About his work itself, I feel that he is a painter gone wrong. His efforts to create realism of a most violent sort from marble and scenes of passionate transience ought better to have been done on canvas. There is something too eternal about rock to make it portray a moment well. "The Thinker", yes; "Balzac", yes, but many of the other groups, no, "Porte d'Enfer" no. Dostoyevsky's temperament in stone. Il ne va pas.
Perhaps my attitude here is a general one. I see that I have been growing increasingly critical of the realists and romanticists, mainly in painting and decoration. Some day I must stop and reconsider this change & try to account for it if it seems to be consistent.
My pen went dry and I have to write with the very useful pencil you sent me. Besides Bob Merriam, I've met several other U of C people here this time, Al Lepawsky, Major still, was at the mess last evening. (Bob says he's looking forward to getting to the states again & out of the army), a Col. [Charles "Chuck"] Thompson whom you don't know & I know from Washington, a man named Borgen, brother of Frank Borgen whom I knew quite well, good old Major Waples [Professor Douglas Waples] who is very much interested in forthcoming book publications in Germany, and Bob told me Hugh Cole, former history prof. is his boss in the Historical Section of headquarters here. Bob has been over here a year now, mostly with the Shaef Historical Section. He said Hart Perry is in Italy with OSS and leading the usual life of OSS there. Hart got his commission at Davis too. Deadman has been released from his PW camp near Munich. Hart's wife Beattie is a Red Cross morale builder in a hospital back home. Bob's wife, Jane Fosmer, is a WAC in an Army Separation Center from where she writes that she is getting combat fatigue second hand. That's all the gossip I can remember.

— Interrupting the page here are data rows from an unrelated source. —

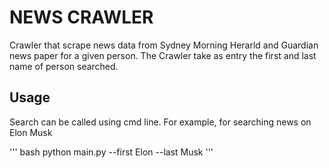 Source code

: # NEWS CRAWLER 

Crawler that scrape news data from Sydney Morning Herarld and Guardian news paper for a given person.
The Crawler take as entry  the first and last name of person searched. 

## Usage 

Search can be called using cmd line. For example, for searching news on Elon Musk

''' bash 
python main.py --first Elon --last Musk
''' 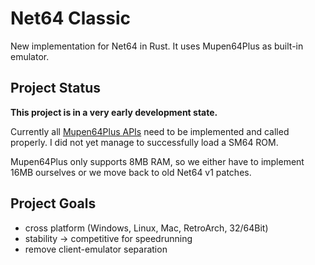 # Net64 Classic

New implementation for Net64 in Rust.
It uses Mupen64Plus as built-in emulator.

## Project Status

**This project is in a very early development state.**

Currently all [Mupen64Plus APIs](https://mupen64plus.org/wiki/index.php?title=Mupen64Plus_v2.0_Core_API_v1.0) need to be implemented and called properly.
I did not yet manage to successfully load a SM64 ROM.

Mupen64Plus only supports 8MB RAM, so we either have to implement 16MB ourselves or we move back to old Net64 v1 patches.

## Project Goals

- cross platform (Windows, Linux, Mac, RetroArch, 32/64Bit)
- stability -> competitive for speedrunning
- remove client-emulator separation
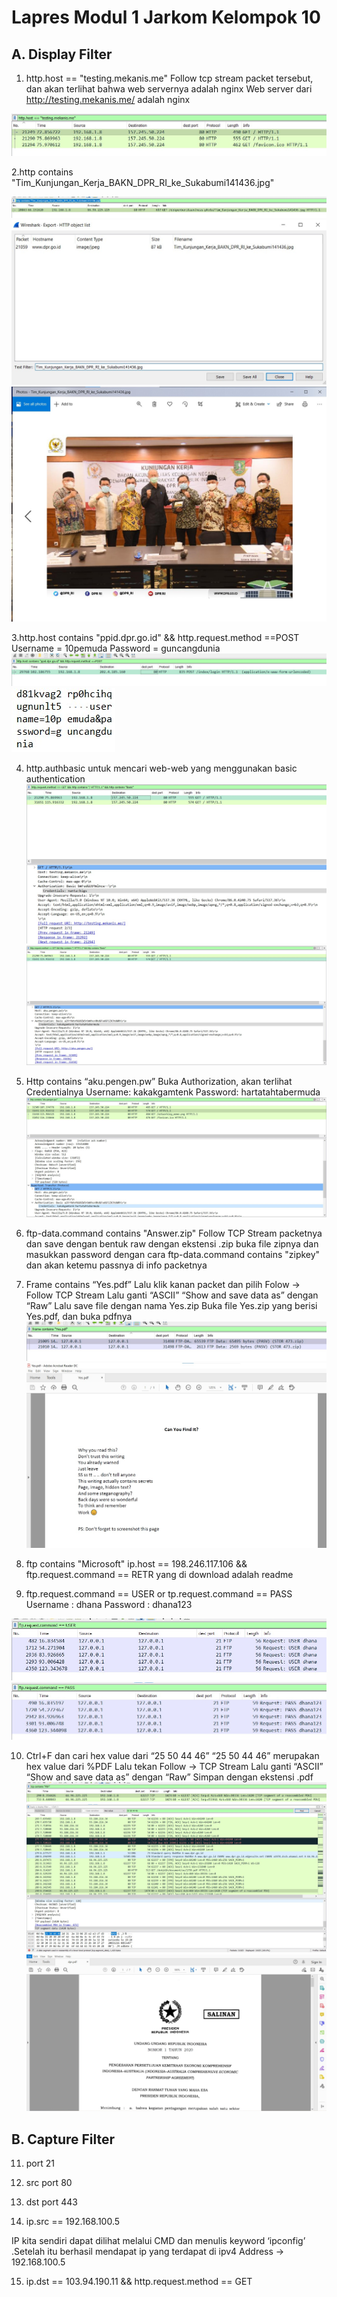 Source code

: # Lapres Modul 1 Jarkom Kelompok 10

## A. Display Filter
1. http.host == "testing.mekanis.me"
Follow tcp stream packet tersebut, dan akan terlihat bahwa web servernya adalah nginx
Web server dari http://testing.mekanis.me/ adalah nginx

![1](https://github.com/rozakcloud/Jarkom_Modul1_Lapres_A10/blob/main/img/1.jpg)

2.http contains "Tim_Kunjungan_Kerja_BAKN_DPR_RI_ke_Sukabumi141436.jpg"

![2_1](https://github.com/rozakcloud/Jarkom_Modul1_Lapres_A10/blob/main/img/2-1.jpg)
![2_2](https://github.com/rozakcloud/Jarkom_Modul1_Lapres_A10/blob/main/img/2-2.jpg)
![2_3](https://github.com/rozakcloud/Jarkom_Modul1_Lapres_A10/blob/main/img/2-3.jpg)

3.http.host contains "ppid.dpr.go.id" && http.request.method ==POST
Username = 10pemuda
Password = guncangdunia
![3_1](https://github.com/rozakcloud/Jarkom_Modul1_Lapres_A10/blob/main/img/3-1.jpg)
![3_2](https://github.com/rozakcloud/Jarkom_Modul1_Lapres_A10/blob/main/img/3-2.jpg)

4. http.authbasic
untuk mencari web-web yang menggunakan basic authentication
![4_1](https://github.com/rozakcloud/Jarkom_Modul1_Lapres_A10/blob/main/img/4-1.jpg)
![4_2](https://github.com/rozakcloud/Jarkom_Modul1_Lapres_A10/blob/main/img/4-2.jpg)

5. Http contains “aku.pengen.pw”
Buka Authorization, akan terlihat Credentialnya
Username: kakakgamtenk
Password: hartatahtabermuda
![5](https://github.com/rozakcloud/Jarkom_Modul1_Lapres_A10/blob/main/img/5.jpg)

6. ftp-data.command contains "Answer.zip"
Follow TCP Stream packetnya dan save dengan bentuk raw dengan ekstensi .zip
buka file zipnya dan masukkan password dengan cara
ftp-data.command contains "zipkey"
dan akan ketemu passnya di info packetnya

7. Frame contains “Yes.pdf”
Lalu klik kanan packet dan pilih Folow -> Follow  TCP Stream
Lalu ganti “ASCII” “Show and save data as” dengan “Raw”
Lalu save file dengan nama Yes.zip
Buka file Yes.zip yang berisi Yes.pdf, dan buka pdfnya
![7](https://github.com/rozakcloud/Jarkom_Modul1_Lapres_A10/blob/main/img/7.jpg)
![7_2](https://github.com/rozakcloud/Jarkom_Modul1_Lapres_A10/blob/main/img/7-2.jpg)

8. ftp contains "Microsoft"
ip.host == 198.246.117.106 && ftp.request.command == RETR
yang di download adalah readme

9. ftp.request.command == USER or tp.request.command == PASS
Username : dhana
Password : dhana123

![9_1](https://github.com/rozakcloud/Jarkom_Modul1_Lapres_A10/blob/main/img/9.jpg)
![9_2](https://github.com/rozakcloud/Jarkom_Modul1_Lapres_A10/blob/main/img/9-2.jpg)

10. Ctrl+F dan cari hex value dari “25 50 44 46”
“25 50 44 46” merupakan hex value dari %PDF
Lalu tekan Follow -> TCP Stream
Lalu ganti “ASCII” “Show and save data as” dengan “Raw”
Simpan dengan ekstensi .pdf
![10_1](https://github.com/rozakcloud/Jarkom_Modul1_Lapres_A10/blob/main/img/10-1.jpg)
![10_2](https://github.com/rozakcloud/Jarkom_Modul1_Lapres_A10/blob/main/img/10-2.jpg)
![10_3](https://github.com/rozakcloud/Jarkom_Modul1_Lapres_A10/blob/main/img/10-3.jpg)

## B. Capture Filter
11. port 21

12. src port 80

13. dst port 443

14. ip.src == 192.168.100.5

IP kita sendiri dapat dilihat melalui CMD dan menulis keyword ‘ipconfig’ .Setelah itu berhasil mendapat ip yang terdapat di ipv4 Address -> 192.168.100.5

15. ip.dst == 103.94.190.11 && http.request.method == GET
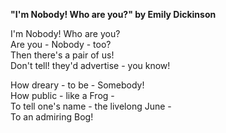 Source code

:**"I'm Nobody! Who are you?" by Emily Dickinson**

I'm Nobody! Who are you?  
Are you - Nobody - too?  
Then there's a pair of us!  
Don't tell! they'd advertise - you know!  

How dreary - to be - Somebody!  
How public  - like a Frog -  
To tell one's name - the livelong June -  
To an admiring Bog!  
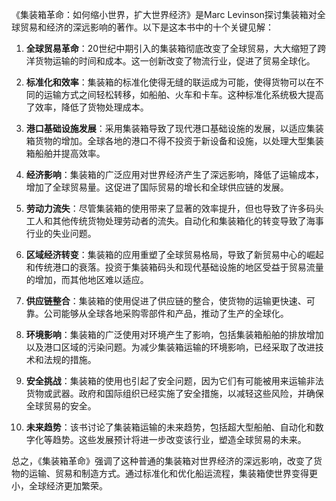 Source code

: 《集装箱革命：如何缩小世界，扩大世界经济》是Marc Levinson探讨集装箱对全球贸易和经济的深远影响的著作。以下是这本书中的十个关键见解：

1. **全球贸易革命**：20世纪中期引入的集装箱彻底改变了全球贸易，大大缩短了跨洋货物运输的时间和成本。这一创新改变了物流行业，促进了贸易全球化。

2. **标准化和效率**：集装箱的标准化使得无缝的联运成为可能，使得货物可以在不同的运输方式之间轻松转移，如船舶、火车和卡车。这种标准化系统极大提高了效率，降低了货物处理成本。

3. **港口基础设施发展**：采用集装箱导致了现代港口基础设施的发展，以适应集装箱货物的增加。全球各地的港口不得不投资于新设备和设施，以处理大型集装箱船舶并提高效率。

4. **经济影响**：集装箱的广泛应用对世界经济产生了深远影响，降低了运输成本，增加了全球贸易量。这促进了国际贸易的增长和全球供应链的发展。

5. **劳动力流失**：尽管集装箱的使用带来了显著的效率提升，但也导致了许多码头工人和其他传统货物处理劳动者的流失。自动化和集装箱化的转变导致了海事行业的失业问题。

6. **区域经济转变**：集装箱的应用重塑了全球贸易格局，导致了新贸易中心的崛起和传统港口的衰落。投资于集装箱码头和现代基础设施的地区受益于贸易流量的增加，而其他地区难以适应。

7. **供应链整合**：集装箱的使用促进了供应链的整合，使货物的运输更快速、可靠。公司能够从全球各地采购零部件和产品，推动了生产的全球化。

8. **环境影响**：集装箱的广泛使用对环境产生了影响，包括集装箱船舶的排放增加以及港口区域的污染问题。为减少集装箱运输的环境影响，已经采取了改进技术和法规的措施。

9. **安全挑战**：集装箱的使用也引起了安全问题，因为它们有可能被用来运输非法货物或武器。政府和国际组织已经实施了安全措施，以减轻这些风险，并确保全球贸易的安全。

10. **未来趋势**：该书讨论了集装箱运输的未来趋势，包括超大型船舶、自动化和数字化等趋势。这些发展预计将进一步改变该行业，塑造全球贸易的未来。

总之，《集装箱革命》强调了这种普通的集装箱对世界经济的深远影响，改变了货物的运输、贸易和制造方式。通过标准化和优化船运流程，集装箱使世界变得更小，全球经济更加繁荣。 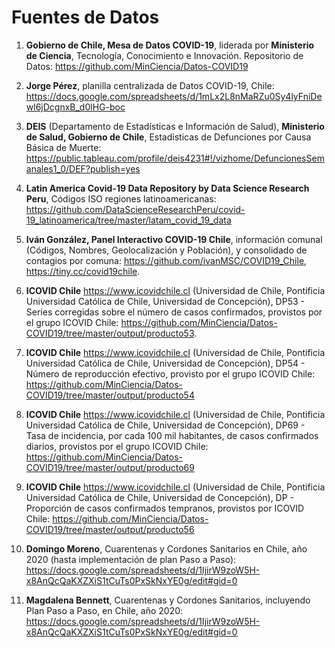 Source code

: # Fuentes de Datos

1. **Gobierno de Chile, Mesa de Datos COVID-19**, liderada por **Ministerio de Ciencia**, Tecnología, Conocimiento e Innovación. Repositorio de Datos: https://github.com/MinCiencia/Datos-COVID19

2. **Jorge Pérez**, planilla centralizada de Datos COVID-19, Chile: https://docs.google.com/spreadsheets/d/1mLx2L8nMaRZu0Sy4lyFniDewl6jDcgnxB_d0lHG-boc

3. **DEIS** (Departamento de Estadísticas e Información de Salud), **Ministerio de Salud, Gobierno de Chile**, Estadísticas de Defunciones por Causa Básica de Muerte: https://public.tableau.com/profile/deis4231#!/vizhome/DefuncionesSemanales1_0/DEF?publish=yes

4. **Latin America Covid-19 Data Repository by Data Science Research Peru**, Códigos ISO regiones latinoamericanas: https://github.com/DataScienceResearchPeru/covid-19_latinoamerica/tree/master/latam_covid_19_data

5. **Iván González, Panel Interactivo COVID-19 Chile**, información comunal (Códigos, Nombres, Geolocalización y Población), y consolidado de contagios por comuna: https://github.com/ivanMSC/COVID19_Chile, https://tiny.cc/covid19chile.

6. **ICOVID Chile** https://www.icovidchile.cl (Universidad de Chile, Pontificia Universidad Católica de Chile, Universidad de Concepción), DP53 - Series corregidas sobre el número de casos confirmados, provistos por el grupo ICOVID Chile: https://github.com/MinCiencia/Datos-COVID19/tree/master/output/producto53.

7. **ICOVID Chile** https://www.icovidchile.cl (Universidad de Chile, Pontificia Universidad Católica de Chile, Universidad de Concepción), DP54 - Número de reproducción efectivo, provisto por el grupo ICOVID Chile: https://github.com/MinCiencia/Datos-COVID19/tree/master/output/producto54

8. **ICOVID Chile** https://www.icovidchile.cl (Universidad de Chile, Pontificia Universidad Católica de Chile, Universidad de Concepción), DP69 - Tasa de incidencia, por cada 100 mil habitantes, de casos confirmados diarios, provistos por el grupo ICOVID Chile: https://github.com/MinCiencia/Datos-COVID19/tree/master/output/producto69

9. **ICOVID Chile** https://www.icovidchile.cl (Universidad de Chile, Pontificia Universidad Católica de Chile, Universidad de Concepción), DP - Proporción de casos confirmados tempranos, provistos por ICOVID Chile: https://github.com/MinCiencia/Datos-COVID19/tree/master/output/producto56

10. **Domingo Moreno**, Cuarentenas y Cordones Sanitarios en Chile, año 2020 (hasta implementación de plan Paso a Paso): https://docs.google.com/spreadsheets/d/1IjirW9zoW5H-x8AnQcQaKXZXiS1tCuTs0PxSkNxYE0g/edit#gid=0

11. **Magdalena Bennett**, Cuarentenas y Cordones Sanitarios, incluyendo Plan Paso a Paso, en Chile, año 2020: https://docs.google.com/spreadsheets/d/1IjirW9zoW5H-x8AnQcQaKXZXiS1tCuTs0PxSkNxYE0g/edit#gid=0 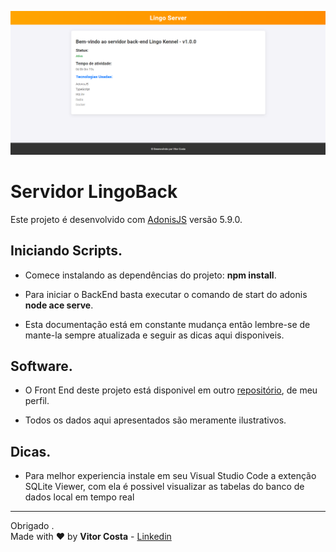 ![img](/resources/dashboard.png "Capa Projeto")

# Servidor LingoBack

Este projeto é desenvolvido com [AdonisJS](https://github.com/adonisjs) versão 5.9.0.

## Iniciando Scripts.

* Comece instalando as dependências do projeto: **npm install**.

* Para iniciar o BackEnd basta executar o comando de start do adonis **node ace serve**.

* Esta documentação está em constante mudança então lembre-se de mante-la sempre atualizada e seguir as dicas aqui disponiveis.

## Software.

* O Front End deste projeto está disponivel em outro [repositório](https://github.com/VitorCostaTI/LingoFront), de meu perfil.

* Todos os dados aqui apresentados são meramente ilustrativos.

## Dicas.

* Para melhor experiencia instale em seu Visual Studio Code a extenção SQLite Viewer, com ela é possivel visualizar as tabelas do banco de dados local em tempo real

---

Obrigado .\
Made with :heart: by **Vitor Costa** - [Linkedin](https://www.linkedin.com/in/vitor-costa-10566b22a/)
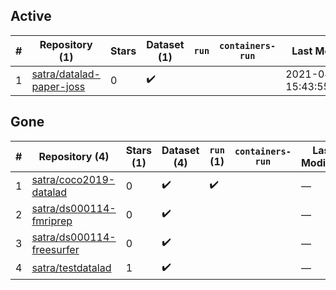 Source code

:## Active
| # | Repository (1) | Stars | Dataset (1) | `run` | `containers-run` | Last Modified |
| --- | --- | --- | --- | --- | --- | --- |
| 1 | [satra/datalad-paper-joss](https://github.com/satra/datalad-paper-joss) | 0 | :heavy_check_mark: |  |  | 2021-04-16 15:43:55+00:00 |

## Gone
| # | Repository (4) | Stars (1) | Dataset (4) | `run` (1) | `containers-run` | Last Modified |
| --- | --- | --- | --- | --- | --- | --- |
| 1 | [satra/coco2019-datalad](https://github.com/satra/coco2019-datalad) | 0 | :heavy_check_mark: | :heavy_check_mark: |  | — |
| 2 | [satra/ds000114-fmriprep](https://github.com/satra/ds000114-fmriprep) | 0 | :heavy_check_mark: |  |  | — |
| 3 | [satra/ds000114-freesurfer](https://github.com/satra/ds000114-freesurfer) | 0 | :heavy_check_mark: |  |  | — |
| 4 | [satra/testdatalad](https://github.com/satra/testdatalad) | 1 | :heavy_check_mark: |  |  | — |
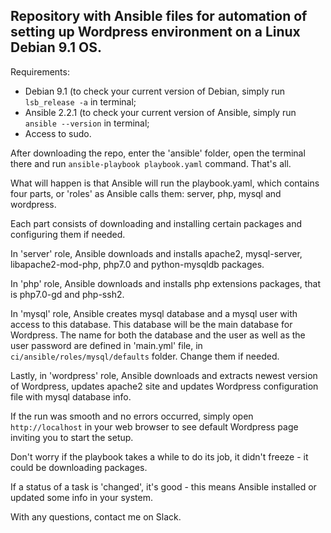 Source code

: ## Repository with Ansible files for automation of setting up Wordpress environment on a Linux Debian 9.1 OS.

Requirements:
- Debian 9.1 (to check your current version of Debian, simply run `lsb_release -a` in terminal;
- Ansible 2.2.1 (to check your current version of Ansible, simply run `ansible --version` in terminal;
- Access to sudo.

After downloading the repo, enter the 'ansible' folder, open the terminal there and run `ansible-playbook playbook.yaml` command.
That's all.

What will happen is that Ansible will run the playbook.yaml, which contains four parts, or 'roles' as Ansible calls them: server, php, mysql and wordpress. 

Each part consists of downloading and installing certain packages and configuring them if needed.

In 'server' role, Ansible downloads and installs apache2, mysql-server, libapache2-mod-php, php7.0 and python-mysqldb packages.

In 'php' role, Ansible downloads and installs php extensions packages, that is php7.0-gd and php-ssh2.

In 'mysql' role, Ansible creates mysql database and a mysql user with access to this database. This database will be the main database for Wordpress. The name for both the database and the user as well as the user password are defined in 'main.yml' file, in `ci/ansible/roles/mysql/defaults` folder. Change them if needed.

Lastly, in 'wordpress' role, Ansible downloads and extracts newest version of Wordpress, updates apache2 site and updates Wordpress configuration file with mysql database info.

If the run was smooth and no errors occurred, simply open `http://localhost` in your web browser to see default Wordpress page inviting you to start the setup.

Don't worry if the playbook takes a while to do its job, it didn't freeze - it could be downloading packages. 

If a status of a task is 'changed', it's good - this means Ansible installed or updated some info in your system.

With any questions, contact me on Slack.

I'm going down to the bar now to have a drink before supper. I told a guy I'd meet him there.
It is early June. With Jacques Pregre, he checks in on Army HQ now at Augsburg. Pregre takes him to a house to meet a French Red Cross group handling French workers and prisoners in Germany, three men, two women, one dark, sultry, beautiful, the other ruddy, cheerful, intelligent. He is impressed by the improvement in the landscape and jealous of the Frenchmen. He has them to a dinner party at the Schloss. The French Red Cross Chef is quite jealous of the dark one, who is the sexier but not so nice or bright as the redhead.
The day following, Captain de Grazia manages to appear at the Red Cross house without Lt. Pregre. He finds the red-head there and ask for the other woman, Odette, this one being called Simone Thomas. "She is not here. Je regrette. But she is not your type anyway." " Really?" " No, I am more your type." I'll have to take your word for it, he says, will you be my guest for lunch --because he can get a free lunch at the HQ 7A Officers' Mess and they have a bar. He can describe her by means of a letter, lacking some important detail, such as her more than ample bosom and generally fine figure. It is, as I have said, early April; Spring has begun.
Lt. Lankford, Sgt. Taubert and I went for a swim yesterday with four French officers and two French girls who work on the repatriation of Frenchmen. The place was a small lake alongside the Autobahn near Augsburg. One of the girls is the mistress of the French captain. I told you about her a couple of days ago. The other girl is called Simone Thomas and is a very nice, lively girl who shares your penchant for climbing under and over things and cracking very good witticisms. She was in Germany for the last year and a half working for the French Red Cross, and graduated in literature from the Sorbonne. Her home is in Paris. She doesn't speak [much] English but speaks excellent German. The first girl, Odette, is a real minx, the kind that drunken beachcombers beat, lazy, sharp, and sexy. After the swim, Lankford went with them to their place for supper and I came back here. We had a good dinner of pork chops, potatoes, FRESH lettuce salad, and ice cream. One couldn't ask for more. At eight-thirty we showed the film To Have and To Have Not during which all the men panted lustfully at Lauren Bacall and "thrilled to the torrid romance and high adventure of the French West Indies" just as they were supposed to do. I liked especially the dialogue in the parts where it was as flat and dry as a Martini, the piano player and all the music and songs.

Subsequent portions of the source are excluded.